• _WHAT TO DO_
Tally the lines of the entries below that hold the word "self", and please give only the total.

• _DATA EXTRACT_
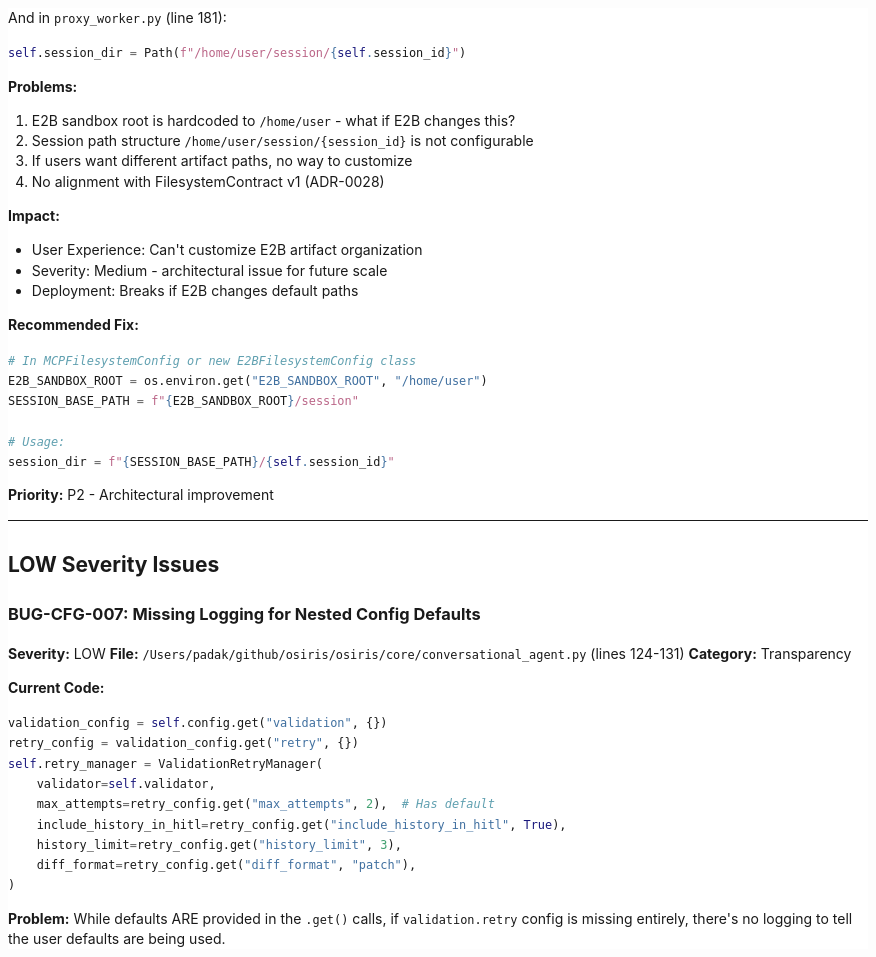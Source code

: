 And in `proxy_worker.py` (line 181):
```python
self.session_dir = Path(f"/home/user/session/{self.session_id}")
```

**Problems:**
1. E2B sandbox root is hardcoded to `/home/user` - what if E2B changes this?
2. Session path structure `/home/user/session/{session_id}` is not configurable
3. If users want different artifact paths, no way to customize
4. No alignment with FilesystemContract v1 (ADR-0028)

**Impact:**
- User Experience: Can't customize E2B artifact organization
- Severity: Medium - architectural issue for future scale
- Deployment: Breaks if E2B changes default paths

**Recommended Fix:**
```python
# In MCPFilesystemConfig or new E2BFilesystemConfig class
E2B_SANDBOX_ROOT = os.environ.get("E2B_SANDBOX_ROOT", "/home/user")
SESSION_BASE_PATH = f"{E2B_SANDBOX_ROOT}/session"

# Usage:
session_dir = f"{SESSION_BASE_PATH}/{self.session_id}"
```

**Priority:** P2 - Architectural improvement

---

## LOW Severity Issues

### BUG-CFG-007: Missing Logging for Nested Config Defaults

**Severity:** LOW
**File:** `/Users/padak/github/osiris/osiris/core/conversational_agent.py` (lines 124-131)
**Category:** Transparency

**Current Code:**
```python
validation_config = self.config.get("validation", {})
retry_config = validation_config.get("retry", {})
self.retry_manager = ValidationRetryManager(
    validator=self.validator,
    max_attempts=retry_config.get("max_attempts", 2),  # Has default
    include_history_in_hitl=retry_config.get("include_history_in_hitl", True),
    history_limit=retry_config.get("history_limit", 3),
    diff_format=retry_config.get("diff_format", "patch"),
)
```

**Problem:**
While defaults ARE provided in the `.get()` calls, if `validation.retry` config is missing entirely, there's no logging to tell the user defaults are being used.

• _SOLUTION TO THIS EXERCISE_
5